» Input
□ □ □ □ □ □ □
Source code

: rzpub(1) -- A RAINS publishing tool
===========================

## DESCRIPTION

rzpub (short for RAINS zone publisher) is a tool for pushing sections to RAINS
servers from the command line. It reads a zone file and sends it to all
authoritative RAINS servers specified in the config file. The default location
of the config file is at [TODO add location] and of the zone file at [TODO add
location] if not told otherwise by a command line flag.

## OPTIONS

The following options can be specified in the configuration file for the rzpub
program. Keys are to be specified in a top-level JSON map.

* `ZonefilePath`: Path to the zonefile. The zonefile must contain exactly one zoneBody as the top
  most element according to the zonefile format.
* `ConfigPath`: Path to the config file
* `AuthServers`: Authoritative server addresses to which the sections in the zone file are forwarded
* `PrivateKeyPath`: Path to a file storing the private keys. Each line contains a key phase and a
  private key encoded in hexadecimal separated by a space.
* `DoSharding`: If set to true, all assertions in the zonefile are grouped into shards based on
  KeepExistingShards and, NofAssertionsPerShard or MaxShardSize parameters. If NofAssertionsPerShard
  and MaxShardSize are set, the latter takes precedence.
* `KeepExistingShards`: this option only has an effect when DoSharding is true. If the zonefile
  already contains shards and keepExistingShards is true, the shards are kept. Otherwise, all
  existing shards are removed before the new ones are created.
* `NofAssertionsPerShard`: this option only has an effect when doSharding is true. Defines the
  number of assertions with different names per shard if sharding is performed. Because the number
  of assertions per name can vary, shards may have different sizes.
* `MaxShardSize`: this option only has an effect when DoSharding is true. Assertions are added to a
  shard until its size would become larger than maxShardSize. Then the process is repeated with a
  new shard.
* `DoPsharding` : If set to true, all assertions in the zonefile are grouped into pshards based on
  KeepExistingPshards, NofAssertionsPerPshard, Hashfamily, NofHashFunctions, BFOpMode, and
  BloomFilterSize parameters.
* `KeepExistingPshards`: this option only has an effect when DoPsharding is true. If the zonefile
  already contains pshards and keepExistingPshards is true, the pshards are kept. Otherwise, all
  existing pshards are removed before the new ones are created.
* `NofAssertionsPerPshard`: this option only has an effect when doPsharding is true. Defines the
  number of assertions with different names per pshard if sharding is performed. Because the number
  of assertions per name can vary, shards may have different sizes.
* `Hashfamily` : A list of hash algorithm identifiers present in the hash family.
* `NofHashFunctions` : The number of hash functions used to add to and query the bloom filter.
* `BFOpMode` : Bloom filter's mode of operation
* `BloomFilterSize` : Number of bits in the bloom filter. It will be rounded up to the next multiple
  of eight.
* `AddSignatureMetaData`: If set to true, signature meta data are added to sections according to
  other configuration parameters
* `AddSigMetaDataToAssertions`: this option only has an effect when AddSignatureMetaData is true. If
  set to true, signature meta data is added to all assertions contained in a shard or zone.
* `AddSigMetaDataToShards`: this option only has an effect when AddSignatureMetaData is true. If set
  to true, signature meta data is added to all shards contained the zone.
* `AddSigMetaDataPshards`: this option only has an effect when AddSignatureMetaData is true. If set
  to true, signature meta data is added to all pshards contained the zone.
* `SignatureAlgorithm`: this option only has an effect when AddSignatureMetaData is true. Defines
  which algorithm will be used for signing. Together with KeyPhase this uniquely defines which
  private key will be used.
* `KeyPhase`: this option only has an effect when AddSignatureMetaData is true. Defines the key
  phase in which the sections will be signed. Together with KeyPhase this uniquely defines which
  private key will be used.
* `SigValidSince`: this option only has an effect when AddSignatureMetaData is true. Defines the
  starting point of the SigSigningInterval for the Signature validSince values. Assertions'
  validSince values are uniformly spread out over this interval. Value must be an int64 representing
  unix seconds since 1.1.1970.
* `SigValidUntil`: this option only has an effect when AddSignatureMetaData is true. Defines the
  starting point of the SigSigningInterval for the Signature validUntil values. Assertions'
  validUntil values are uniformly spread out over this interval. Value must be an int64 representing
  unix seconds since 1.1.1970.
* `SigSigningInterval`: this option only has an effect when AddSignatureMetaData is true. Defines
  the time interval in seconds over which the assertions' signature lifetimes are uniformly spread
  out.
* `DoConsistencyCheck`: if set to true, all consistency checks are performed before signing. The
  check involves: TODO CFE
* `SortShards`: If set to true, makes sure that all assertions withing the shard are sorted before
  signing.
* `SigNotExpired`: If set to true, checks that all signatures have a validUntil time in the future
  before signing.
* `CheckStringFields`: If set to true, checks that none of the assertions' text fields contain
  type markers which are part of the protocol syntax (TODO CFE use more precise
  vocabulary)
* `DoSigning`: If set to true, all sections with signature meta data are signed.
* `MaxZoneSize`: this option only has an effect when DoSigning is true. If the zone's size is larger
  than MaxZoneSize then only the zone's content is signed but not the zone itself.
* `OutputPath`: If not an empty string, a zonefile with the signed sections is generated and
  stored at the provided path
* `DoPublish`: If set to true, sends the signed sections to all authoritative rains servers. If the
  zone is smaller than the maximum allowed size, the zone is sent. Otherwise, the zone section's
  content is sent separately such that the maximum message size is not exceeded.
□ □ □ □ □ □ □
Please show the lines of the material that contain the string "signed".

» Task output
  phase in which the sections will be signed. Together with KeyPhase this uniquely defines which
* `DoSigning`: If set to true, all sections with signature meta data are signed.
  than MaxZoneSize then only the zone's content is signed but not the zone itself.
* `OutputPath`: If not an empty string, a zonefile with the signed sections is generated and
* `DoPublish`: If set to true, sends the signed sections to all authoritative rains servers. If the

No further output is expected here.